Richmond Fed President Tom Barkin said the decline in the unemployment rate was welcome and described job growth as modest but stable. He also noted that hiring remains concentrated in healthcare and AI, leaving the overall picture uncomfortably narrow, adding that demand still looks healthy, while progress on inflation will take time, keeping upcoming data in focus.
Key Quotes
Drop in the unemployment rate is welcome.
Hard to find firms outside of healthcare or ai who are hiring.
Job growth is modest, very much in line with low-hiring and low-firing continuing.
The narrowness of hiring is “uncomfortable.”
Do not hear the cost of interest being cited as a major problem for businesses.
In theory lower labour supply and lower job growth is a reasonable balance.
Not clear whether the job market will break towards more hiring or more firing.
Do believe there is a change in productivity, not just a data artefact.

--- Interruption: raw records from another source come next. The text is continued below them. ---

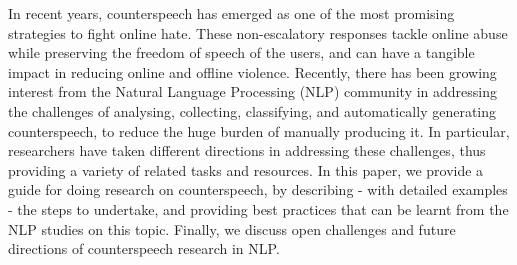 In recent years, counterspeech has emerged as one of the most promising strategies to fight online hate. These non-escalatory responses tackle online abuse while preserving the freedom of speech of the users, and can have a tangible impact in reducing online and offline violence. Recently, there has been growing interest from the Natural Language Processing (NLP) community in addressing the challenges of analysing, collecting, classifying, and automatically generating counterspeech, to reduce the huge burden of manually producing it. In particular, researchers have taken different directions in addressing these challenges, thus providing a variety of related tasks and resources. In this paper, we provide a guide for doing research on counterspeech, by describing - with detailed examples - the steps to undertake, and providing best practices that can be learnt from the NLP studies on this topic. Finally, we discuss open challenges and future directions of counterspeech research in NLP. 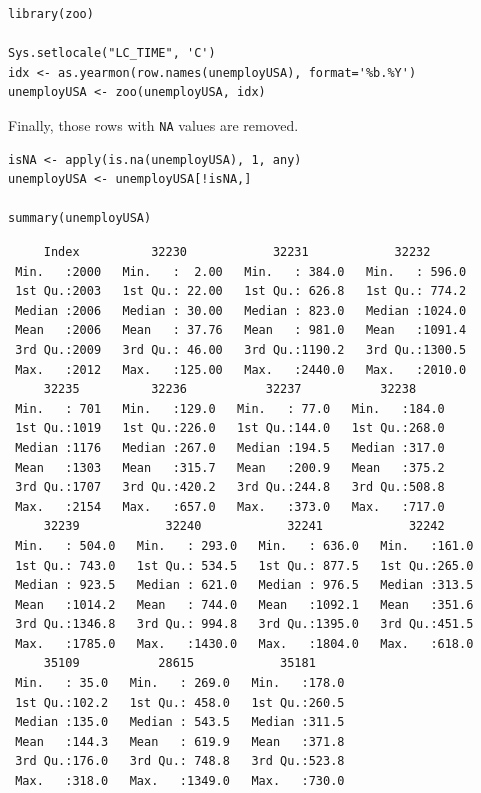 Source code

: \lstset{language=r,label= ,caption= ,captionpos=b,numbers=none}
\begin{lstlisting}
library(zoo)
  
Sys.setlocale("LC_TIME", 'C')
idx <- as.yearmon(row.names(unemployUSA), format='%b.%Y')
unemployUSA <- zoo(unemployUSA, idx)
\end{lstlisting}


Finally, those rows with \texttt{NA} values are removed.

\lstset{language=r,label= ,caption= ,captionpos=b,numbers=none}
\begin{lstlisting}
isNA <- apply(is.na(unemployUSA), 1, any)
unemployUSA <- unemployUSA[!isNA,]

summary(unemployUSA)
\end{lstlisting}

\begin{verbatim}
     Index          32230            32231            32232       
 Min.   :2000   Min.   :  2.00   Min.   : 384.0   Min.   : 596.0  
 1st Qu.:2003   1st Qu.: 22.00   1st Qu.: 626.8   1st Qu.: 774.2  
 Median :2006   Median : 30.00   Median : 823.0   Median :1024.0  
 Mean   :2006   Mean   : 37.76   Mean   : 981.0   Mean   :1091.4  
 3rd Qu.:2009   3rd Qu.: 46.00   3rd Qu.:1190.2   3rd Qu.:1300.5  
 Max.   :2012   Max.   :125.00   Max.   :2440.0   Max.   :2010.0  
     32235          32236           32237           32238      
 Min.   : 701   Min.   :129.0   Min.   : 77.0   Min.   :184.0  
 1st Qu.:1019   1st Qu.:226.0   1st Qu.:144.0   1st Qu.:268.0  
 Median :1176   Median :267.0   Median :194.5   Median :317.0  
 Mean   :1303   Mean   :315.7   Mean   :200.9   Mean   :375.2  
 3rd Qu.:1707   3rd Qu.:420.2   3rd Qu.:244.8   3rd Qu.:508.8  
 Max.   :2154   Max.   :657.0   Max.   :373.0   Max.   :717.0  
     32239            32240            32241            32242      
 Min.   : 504.0   Min.   : 293.0   Min.   : 636.0   Min.   :161.0  
 1st Qu.: 743.0   1st Qu.: 534.5   1st Qu.: 877.5   1st Qu.:265.0  
 Median : 923.5   Median : 621.0   Median : 976.5   Median :313.5  
 Mean   :1014.2   Mean   : 744.0   Mean   :1092.1   Mean   :351.6  
 3rd Qu.:1346.8   3rd Qu.: 994.8   3rd Qu.:1395.0   3rd Qu.:451.5  
 Max.   :1785.0   Max.   :1430.0   Max.   :1804.0   Max.   :618.0  
     35109           28615            35181      
 Min.   : 35.0   Min.   : 269.0   Min.   :178.0  
 1st Qu.:102.2   1st Qu.: 458.0   1st Qu.:260.5  
 Median :135.0   Median : 543.5   Median :311.5  
 Mean   :144.3   Mean   : 619.9   Mean   :371.8  
 3rd Qu.:176.0   3rd Qu.: 748.8   3rd Qu.:523.8  
 Max.   :318.0   Max.   :1349.0   Max.   :730.0
\end{verbatim}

Demand growth still seems quite healthy.
Coming data will be important; it is still not trivial that the Fed is still trying to catch up with gaps from the shutdown.
One of the benefits of the Fed system is having regional officials “outside the bubble” of Washington, D.C
On the housing market the real solution is supply; there need to be more houses built.
Jobs data can now be taken at face value.
On inflation, it will take more time to make up for missing reports from last fall.